• _EXERCISE DETAILS_
Set down the complete data exactly as it appears below.
++++++++++
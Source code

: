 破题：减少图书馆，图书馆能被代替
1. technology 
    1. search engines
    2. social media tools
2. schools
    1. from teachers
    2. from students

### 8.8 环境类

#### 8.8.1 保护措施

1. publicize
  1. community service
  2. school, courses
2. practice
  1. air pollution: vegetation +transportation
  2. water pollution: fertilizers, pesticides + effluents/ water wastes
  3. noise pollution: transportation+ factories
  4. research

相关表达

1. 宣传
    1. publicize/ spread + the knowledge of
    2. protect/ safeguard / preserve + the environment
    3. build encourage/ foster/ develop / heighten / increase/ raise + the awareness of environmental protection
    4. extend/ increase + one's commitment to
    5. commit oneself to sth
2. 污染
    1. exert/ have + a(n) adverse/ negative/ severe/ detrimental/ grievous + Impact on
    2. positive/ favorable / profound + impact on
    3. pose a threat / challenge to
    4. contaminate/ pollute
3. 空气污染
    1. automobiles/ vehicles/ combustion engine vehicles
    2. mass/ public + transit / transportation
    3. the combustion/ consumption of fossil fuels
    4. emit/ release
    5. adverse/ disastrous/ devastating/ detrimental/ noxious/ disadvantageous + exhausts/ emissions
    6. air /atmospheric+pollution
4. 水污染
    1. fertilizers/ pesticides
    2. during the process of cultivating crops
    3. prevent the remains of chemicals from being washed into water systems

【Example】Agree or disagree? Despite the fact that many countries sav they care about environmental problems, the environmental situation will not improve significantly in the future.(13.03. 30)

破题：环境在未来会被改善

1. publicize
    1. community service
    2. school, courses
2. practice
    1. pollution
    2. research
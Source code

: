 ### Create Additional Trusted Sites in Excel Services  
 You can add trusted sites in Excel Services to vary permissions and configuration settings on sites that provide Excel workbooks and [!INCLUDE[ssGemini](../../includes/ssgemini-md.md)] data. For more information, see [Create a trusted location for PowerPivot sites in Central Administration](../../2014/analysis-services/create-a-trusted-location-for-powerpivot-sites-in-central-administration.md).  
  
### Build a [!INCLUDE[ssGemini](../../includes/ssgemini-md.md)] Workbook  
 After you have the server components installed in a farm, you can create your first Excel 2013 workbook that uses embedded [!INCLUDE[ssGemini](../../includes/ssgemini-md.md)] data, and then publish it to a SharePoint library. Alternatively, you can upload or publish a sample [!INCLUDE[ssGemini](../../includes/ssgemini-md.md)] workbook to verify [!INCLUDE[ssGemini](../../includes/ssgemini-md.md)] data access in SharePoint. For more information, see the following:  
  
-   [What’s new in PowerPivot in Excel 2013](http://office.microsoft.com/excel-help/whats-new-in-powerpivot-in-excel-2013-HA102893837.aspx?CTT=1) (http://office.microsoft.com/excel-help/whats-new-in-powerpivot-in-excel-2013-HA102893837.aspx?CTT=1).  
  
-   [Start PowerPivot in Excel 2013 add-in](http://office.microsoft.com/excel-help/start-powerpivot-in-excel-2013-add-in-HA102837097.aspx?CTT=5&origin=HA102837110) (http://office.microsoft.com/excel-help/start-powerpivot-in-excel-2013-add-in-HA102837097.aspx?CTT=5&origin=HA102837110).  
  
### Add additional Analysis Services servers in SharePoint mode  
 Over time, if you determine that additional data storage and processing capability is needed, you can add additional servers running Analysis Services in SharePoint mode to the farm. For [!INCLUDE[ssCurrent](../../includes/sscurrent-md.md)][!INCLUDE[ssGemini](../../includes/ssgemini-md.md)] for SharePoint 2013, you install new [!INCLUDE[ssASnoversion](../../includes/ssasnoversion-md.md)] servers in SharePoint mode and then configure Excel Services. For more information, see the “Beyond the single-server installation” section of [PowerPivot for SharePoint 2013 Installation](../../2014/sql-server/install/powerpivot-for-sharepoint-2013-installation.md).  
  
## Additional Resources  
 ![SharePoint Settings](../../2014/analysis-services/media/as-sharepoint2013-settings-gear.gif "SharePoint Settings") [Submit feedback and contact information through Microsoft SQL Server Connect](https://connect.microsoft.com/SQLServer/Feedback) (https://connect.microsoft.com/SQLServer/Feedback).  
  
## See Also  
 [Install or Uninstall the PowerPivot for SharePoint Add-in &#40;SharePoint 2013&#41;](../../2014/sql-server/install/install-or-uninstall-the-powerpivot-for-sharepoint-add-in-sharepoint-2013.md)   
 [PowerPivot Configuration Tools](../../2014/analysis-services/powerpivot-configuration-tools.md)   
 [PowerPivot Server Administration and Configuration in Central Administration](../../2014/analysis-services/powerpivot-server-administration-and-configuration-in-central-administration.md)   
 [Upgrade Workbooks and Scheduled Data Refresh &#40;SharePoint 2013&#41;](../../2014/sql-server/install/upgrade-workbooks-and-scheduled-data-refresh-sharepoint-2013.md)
++++++++++
• _TASK OUTPUT_
Source code

: 破题：减少图书馆，图书馆能被代替
1. technology 
    1. search engines
    2. social media tools
2. schools
    1. from teachers
    2. from students

### 8.8 环境类

#### 8.8.1 保护措施

1. publicize
  1. community service
  2. school, courses
2. practice
  1. air pollution: vegetation +transportation
  2. water pollution: fertilizers, pesticides + effluents/ water wastes
  3. noise pollution: transportation+ factories
  4. research

相关表达

1. 宣传
    1. publicize/ spread + the knowledge of
    2. protect/ safeguard / preserve + the environment
    3. build encourage/ foster/ develop / heighten / increase/ raise + the awareness of environmental protection
    4. extend/ increase + one's commitment to
    5. commit oneself to sth
2. 污染
    1. exert/ have + a(n) adverse/ negative/ severe/ detrimental/ grievous + Impact on
    2. positive/ favorable / profound + impact on
    3. pose a threat / challenge to
    4. contaminate/ pollute
3. 空气污染
    1. automobiles/ vehicles/ combustion engine vehicles
    2. mass/ public + transit / transportation
    3. the combustion/ consumption of fossil fuels
    4. emit/ release
    5. adverse/ disastrous/ devastating/ detrimental/ noxious/ disadvantageous + exhausts/ emissions
    6. air /atmospheric+pollution
4. 水污染
    1. fertilizers/ pesticides
    2. during the process of cultivating crops
    3. prevent the remains of chemicals from being washed into water systems

【Example】Agree or disagree? Despite the fact that many countries sav they care about environmental problems, the environmental situation will not improve significantly in the future.(13.03. 30)

破题：环境在未来会被改善

1. publicize
    1. community service
    2. school, courses
2. practice
    1. pollution
    2. research
Source code

: ### Create Additional Trusted Sites in Excel Services  
 You can add trusted sites in Excel Services to vary permissions and configuration settings on sites that provide Excel workbooks and [!INCLUDE[ssGemini](../../includes/ssgemini-md.md)] data. For more information, see [Create a trusted location for PowerPivot sites in Central Administration](../../2014/analysis-services/create-a-trusted-location-for-powerpivot-sites-in-central-administration.md).  
  
### Build a [!INCLUDE[ssGemini](../../includes/ssgemini-md.md)] Workbook  
 After you have the server components installed in a farm, you can create your first Excel 2013 workbook that uses embedded [!INCLUDE[ssGemini](../../includes/ssgemini-md.md)] data, and then publish it to a SharePoint library. Alternatively, you can upload or publish a sample [!INCLUDE[ssGemini](../../includes/ssgemini-md.md)] workbook to verify [!INCLUDE[ssGemini](../../includes/ssgemini-md.md)] data access in SharePoint. For more information, see the following:  
  
-   [What’s new in PowerPivot in Excel 2013](http://office.microsoft.com/excel-help/whats-new-in-powerpivot-in-excel-2013-HA102893837.aspx?CTT=1) (http://office.microsoft.com/excel-help/whats-new-in-powerpivot-in-excel-2013-HA102893837.aspx?CTT=1).  
  
-   [Start PowerPivot in Excel 2013 add-in](http://office.microsoft.com/excel-help/start-powerpivot-in-excel-2013-add-in-HA102837097.aspx?CTT=5&origin=HA102837110) (http://office.microsoft.com/excel-help/start-powerpivot-in-excel-2013-add-in-HA102837097.aspx?CTT=5&origin=HA102837110).  
  
### Add additional Analysis Services servers in SharePoint mode  
 Over time, if you determine that additional data storage and processing capability is needed, you can add additional servers running Analysis Services in SharePoint mode to the farm. For [!INCLUDE[ssCurrent](../../includes/sscurrent-md.md)][!INCLUDE[ssGemini](../../includes/ssgemini-md.md)] for SharePoint 2013, you install new [!INCLUDE[ssASnoversion](../../includes/ssasnoversion-md.md)] servers in SharePoint mode and then configure Excel Services. For more information, see the “Beyond the single-server installation” section of [PowerPivot for SharePoint 2013 Installation](../../2014/sql-server/install/powerpivot-for-sharepoint-2013-installation.md).  
  
## Additional Resources  
 ![SharePoint Settings](../../2014/analysis-services/media/as-sharepoint2013-settings-gear.gif "SharePoint Settings") [Submit feedback and contact information through Microsoft SQL Server Connect](https://connect.microsoft.com/SQLServer/Feedback) (https://connect.microsoft.com/SQLServer/Feedback).  
  
## See Also  
 [Install or Uninstall the PowerPivot for SharePoint Add-in &#40;SharePoint 2013&#41;](../../2014/sql-server/install/install-or-uninstall-the-powerpivot-for-sharepoint-add-in-sharepoint-2013.md)   
 [PowerPivot Configuration Tools](../../2014/analysis-services/powerpivot-configuration-tools.md)   
 [PowerPivot Server Administration and Configuration in Central Administration](../../2014/analysis-services/powerpivot-server-administration-and-configuration-in-central-administration.md)   
 [Upgrade Workbooks and Scheduled Data Refresh &#40;SharePoint 2013&#41;](../../2014/sql-server/install/upgrade-workbooks-and-scheduled-data-refresh-sharepoint-2013.md)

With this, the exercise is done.